WHAT YOU ARE ASKED TO DO:
Copy exactly, from the beginning of the material below, every line up to and including the one holding "a cell state**", with the pictures left out.

DATA SUPPLIED:
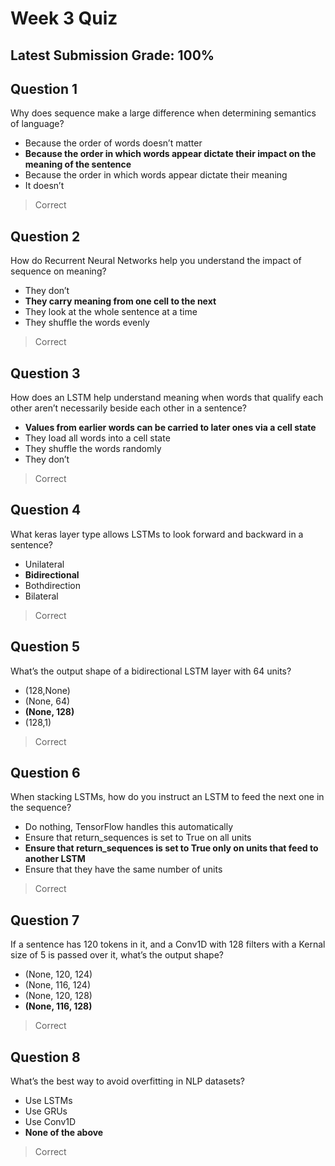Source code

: # Week 3 Quiz
## Latest Submission Grade: 100%

## Question 1
Why does sequence make a large difference when determining semantics of language?
* Because the order of words doesn’t matter
* **Because the order in which words appear dictate their impact on the meaning of the sentence**
* Because the order in which words appear dictate their meaning
* It doesn’t
> Correct

## Question 2
How do Recurrent Neural Networks help you understand the impact of sequence on meaning?
* They don’t
* **They carry meaning from one cell to the next**
* They look at the whole sentence at a time
* They shuffle the words evenly
> Correct

## Question 3
How does an LSTM help understand meaning when words that qualify each other aren’t necessarily beside each other in a sentence?
* **Values from earlier words can be carried to later ones via a cell state**
* They load all words into a cell state
* They shuffle the words randomly
* They don’t
> Correct

## Question 4
What keras layer type allows LSTMs to look forward and backward in a sentence?
* Unilateral
* **Bidirectional**
* Bothdirection
* Bilateral
> Correct

## Question 5
What’s the output shape of a bidirectional LSTM layer with 64 units?
* (128,None)
* (None, 64)
* **(None, 128)**
* (128,1)
> Correct

## Question 6
When stacking LSTMs, how do you instruct an LSTM to feed the next one in the sequence?
* Do nothing, TensorFlow handles this automatically
* Ensure that return_sequences is set to True on all units
* **Ensure that return_sequences is set to True only on units that feed to another LSTM**
* Ensure that they have the same number of units
> Correct

## Question 7
If a sentence has 120 tokens in it, and a Conv1D with 128 filters with a Kernal size of 5 is passed over it, what’s the output shape?
* (None, 120, 124)
* (None, 116, 124)
* (None, 120, 128)
* **(None, 116, 128)**
> Correct

## Question 8
What’s the best way to avoid overfitting in NLP datasets?
* Use LSTMs
* Use GRUs
* Use Conv1D
* **None of the above**
> Correct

PROBLEM SOLUTION:
Source code

: # Week 3 Quiz
## Latest Submission Grade: 100%

## Question 1
Why does sequence make a large difference when determining semantics of language?
* Because the order of words doesn’t matter
* **Because the order in which words appear dictate their impact on the meaning of the sentence**
* Because the order in which words appear dictate their meaning
* It doesn’t
> Correct

## Question 2
How do Recurrent Neural Networks help you understand the impact of sequence on meaning?
* They don’t
* **They carry meaning from one cell to the next**
* They look at the whole sentence at a time
* They shuffle the words evenly
> Correct

## Question 3
How does an LSTM help understand meaning when words that qualify each other aren’t necessarily beside each other in a sentence?
* **Values from earlier words can be carried to later ones via a cell state**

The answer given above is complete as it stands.